The following entries should be restated word for word, pictures excluded.

☆ ☆ ☆ ☆

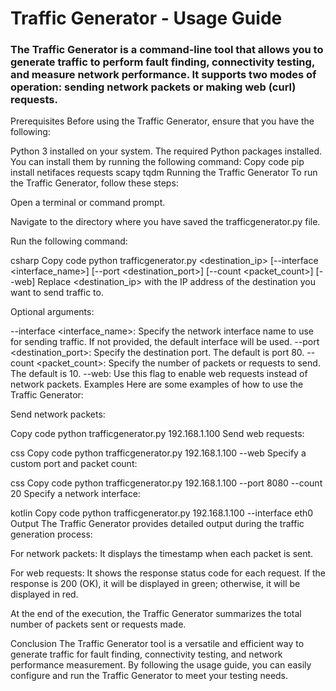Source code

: # Traffic Generator - Usage Guide
### The Traffic Generator is a command-line tool that allows you to generate traffic to perform fault finding, connectivity testing, and measure network performance. It supports two modes of operation: sending network packets or making web (curl) requests.

Prerequisites
Before using the Traffic Generator, ensure that you have the following:

Python 3 installed on your system.
The required Python packages installed. You can install them by running the following command:
Copy code
pip install netifaces requests scapy tqdm
Running the Traffic Generator
To run the Traffic Generator, follow these steps:

Open a terminal or command prompt.

Navigate to the directory where you have saved the trafficgenerator.py file.

Run the following command:

csharp
Copy code
python trafficgenerator.py <destination_ip> [--interface <interface_name>] [--port <destination_port>] [--count <packet_count>] [--web]
Replace <destination_ip> with the IP address of the destination you want to send traffic to.

Optional arguments:

--interface <interface_name>: Specify the network interface name to use for sending traffic. If not provided, the default interface will be used.
--port <destination_port>: Specify the destination port. The default is port 80.
--count <packet_count>: Specify the number of packets or requests to send. The default is 10.
--web: Use this flag to enable web requests instead of network packets.
Examples
Here are some examples of how to use the Traffic Generator:

Send network packets:

Copy code
python trafficgenerator.py 192.168.1.100
Send web requests:

css
Copy code
python trafficgenerator.py 192.168.1.100 --web
Specify a custom port and packet count:

css
Copy code
python trafficgenerator.py 192.168.1.100 --port 8080 --count 20
Specify a network interface:

kotlin
Copy code
python trafficgenerator.py 192.168.1.100 --interface eth0
Output
The Traffic Generator provides detailed output during the traffic generation process:

For network packets: It displays the timestamp when each packet is sent.

For web requests: It shows the response status code for each request. If the response is 200 (OK), it will be displayed in green; otherwise, it will be displayed in red.

At the end of the execution, the Traffic Generator summarizes the total number of packets sent or requests made.

Conclusion
The Traffic Generator tool is a versatile and efficient way to generate traffic for fault finding, connectivity testing, and network performance measurement. By following the usage guide, you can easily configure and run the Traffic Generator to meet your testing needs.

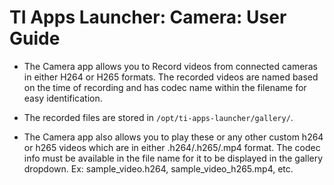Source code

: # TI Apps Launcher: Camera: User Guide

- The Camera app allows you to Record videos from connected cameras in either
 H264 or H265 formats. The recorded videos are named based on the time of
 recording and has codec name within the filename for easy identification.

- The recorded files are stored in `/opt/ti-apps-launcher/gallery/`.

- The Camera app also allows you to play these or any other custom h264 or h265 
 videos which are in either .h264/.h265/.mp4 format. The codec info must be
 available in the file name for it to be displayed in the gallery dropdown.
    Ex: sample_video.h264, sample_video_h265.mp4, etc.

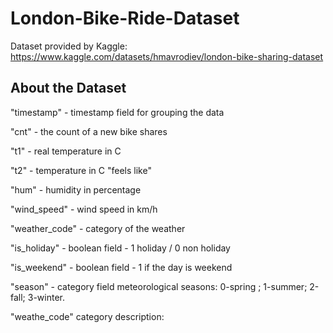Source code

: # London-Bike-Ride-Dataset

Dataset provided by Kaggle: https://www.kaggle.com/datasets/hmavrodiev/london-bike-sharing-dataset

## About the Dataset

"timestamp" - timestamp field for grouping the data

"cnt" - the count of a new bike shares

"t1" - real temperature in C

"t2" - temperature in C "feels like"

"hum" - humidity in percentage

"wind_speed" - wind speed in km/h

"weather_code" - category of the weather

"is_holiday" - boolean field - 1 holiday / 0 non holiday

"is_weekend" - boolean field - 1 if the day is weekend

"season" - category field meteorological seasons: 0-spring ; 1-summer; 2-fall; 3-winter.

"weathe_code" category description:
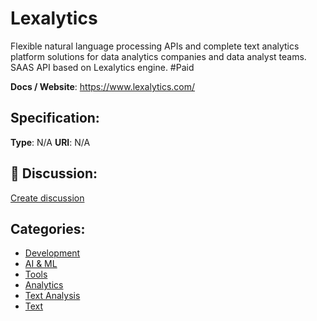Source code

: # Lexalytics


Flexible natural language processing APIs and complete text analytics platform solutions for data analytics companies and data analyst teams. SAAS API based on Lexalytics engine.  #Paid

**Docs / Website**: https://www.lexalytics.com/

## Specification:
**Type**:  N/A 
**URI**:  N/A 

## 💬 Discussion:
[Create discussion](https://github.com/apis-list/apis-list/discussions/new)

## Categories:
- [Development](https://github.com/apis-list/apis-list#development)
- [AI & ML](https://github.com/apis-list/apis-list#ai-and-ml)
- [Tools](https://github.com/apis-list/apis-list#tools)
- [Analytics](https://github.com/apis-list/apis-list#analytics)
- [Text Analysis](https://github.com/apis-list/apis-list#text-analysis)
- [Text](https://github.com/apis-list/apis-list#text)



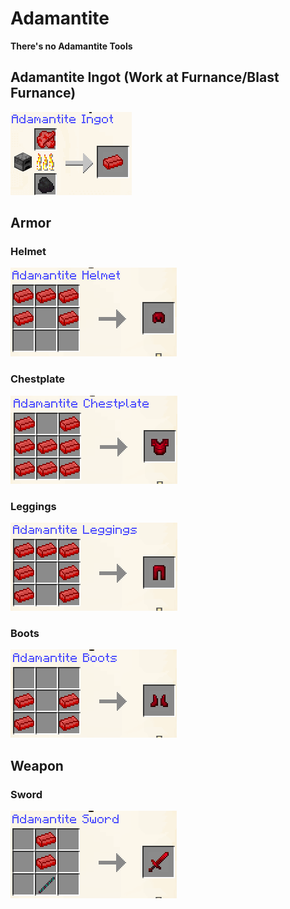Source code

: # Adamantite

**There's no Adamantite Tools**

## **Adamantite Ingot (Work at Furnance/Blast Furnance)**

![](<../../.gitbook/assets/image (87) (1).png>)



## **Armor**

### Helmet

![](<../../.gitbook/assets/image (14).png>)

### Chestplate

![](<../../.gitbook/assets/image (2) (1) (1).png>)

### Leggings

![](<../../.gitbook/assets/image (58).png>)

### Boots

![](<../../.gitbook/assets/image (44) (1).png>)

## Weapon

### Sword

![](<../../.gitbook/assets/image (3) (1) (1).png>)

☆ ☆ ☆ ☆

Exercise response:
Source code

: # Traffic Generator - Usage Guide
### The Traffic Generator is a command-line tool that allows you to generate traffic to perform fault finding, connectivity testing, and measure network performance. It supports two modes of operation: sending network packets or making web (curl) requests.

Prerequisites
Before using the Traffic Generator, ensure that you have the following:

Python 3 installed on your system.
The required Python packages installed. You can install them by running the following command:
Copy code
pip install netifaces requests scapy tqdm
Running the Traffic Generator
To run the Traffic Generator, follow these steps:

Open a terminal or command prompt.

Navigate to the directory where you have saved the trafficgenerator.py file.

Run the following command:

csharp
Copy code
python trafficgenerator.py <destination_ip> [--interface <interface_name>] [--port <destination_port>] [--count <packet_count>] [--web]
Replace <destination_ip> with the IP address of the destination you want to send traffic to.

Optional arguments:

--interface <interface_name>: Specify the network interface name to use for sending traffic. If not provided, the default interface will be used.
--port <destination_port>: Specify the destination port. The default is port 80.
--count <packet_count>: Specify the number of packets or requests to send. The default is 10.
--web: Use this flag to enable web requests instead of network packets.
Examples
Here are some examples of how to use the Traffic Generator:

Send network packets:

Copy code
python trafficgenerator.py 192.168.1.100
Send web requests:

css
Copy code
python trafficgenerator.py 192.168.1.100 --web
Specify a custom port and packet count:

css
Copy code
python trafficgenerator.py 192.168.1.100 --port 8080 --count 20
Specify a network interface:

kotlin
Copy code
python trafficgenerator.py 192.168.1.100 --interface eth0
Output
The Traffic Generator provides detailed output during the traffic generation process:

For network packets: It displays the timestamp when each packet is sent.

For web requests: It shows the response status code for each request. If the response is 200 (OK), it will be displayed in green; otherwise, it will be displayed in red.

At the end of the execution, the Traffic Generator summarizes the total number of packets sent or requests made.

Conclusion
The Traffic Generator tool is a versatile and efficient way to generate traffic for fault finding, connectivity testing, and network performance measurement. By following the usage guide, you can easily configure and run the Traffic Generator to meet your testing needs.

Source code

: # TI Apps Launcher: Camera: User Guide

- The Camera app allows you to Record videos from connected cameras in either
 H264 or H265 formats. The recorded videos are named based on the time of
 recording and has codec name within the filename for easy identification.

- The recorded files are stored in `/opt/ti-apps-launcher/gallery/`.

- The Camera app also allows you to play these or any other custom h264 or h265 
 videos which are in either .h264/.h265/.mp4 format. The codec info must be
 available in the file name for it to be displayed in the gallery dropdown.
    Ex: sample_video.h264, sample_video_h265.mp4, etc.

Source code

: # London-Bike-Ride-Dataset

Dataset provided by Kaggle: https://www.kaggle.com/datasets/hmavrodiev/london-bike-sharing-dataset

## About the Dataset

"timestamp" - timestamp field for grouping the data

"cnt" - the count of a new bike shares

"t1" - real temperature in C

"t2" - temperature in C "feels like"

"hum" - humidity in percentage

"wind_speed" - wind speed in km/h

"weather_code" - category of the weather

"is_holiday" - boolean field - 1 holiday / 0 non holiday

"is_weekend" - boolean field - 1 if the day is weekend

"season" - category field meteorological seasons: 0-spring ; 1-summer; 2-fall; 3-winter.

"weathe_code" category description:
Source code

: # Lexalytics


Flexible natural language processing APIs and complete text analytics platform solutions for data analytics companies and data analyst teams. SAAS API based on Lexalytics engine.  #Paid

**Docs / Website**: https://www.lexalytics.com/

## Specification:
**Type**:  N/A 
**URI**:  N/A 

## 💬 Discussion:
[Create discussion](https://github.com/apis-list/apis-list/discussions/new)

## Categories:
- [Development](https://github.com/apis-list/apis-list#development)
- [AI & ML](https://github.com/apis-list/apis-list#ai-and-ml)
- [Tools](https://github.com/apis-list/apis-list#tools)
- [Analytics](https://github.com/apis-list/apis-list#analytics)
- [Text Analysis](https://github.com/apis-list/apis-list#text-analysis)
- [Text](https://github.com/apis-list/apis-list#text)



Source code

: # Adamantite

**There's no Adamantite Tools**

## **Adamantite Ingot (Work at Furnance/Blast Furnance)**

![](<../../.gitbook/assets/image (87) (1).png>)



## **Armor**

### Helmet

![](<../../.gitbook/assets/image (14).png>)

### Chestplate

![](<../../.gitbook/assets/image (2) (1) (1).png>)

### Leggings

![](<../../.gitbook/assets/image (58).png>)

### Boots

![](<../../.gitbook/assets/image (44) (1).png>)

## Weapon

### Sword

![](<../../.gitbook/assets/image (3) (1) (1).png>)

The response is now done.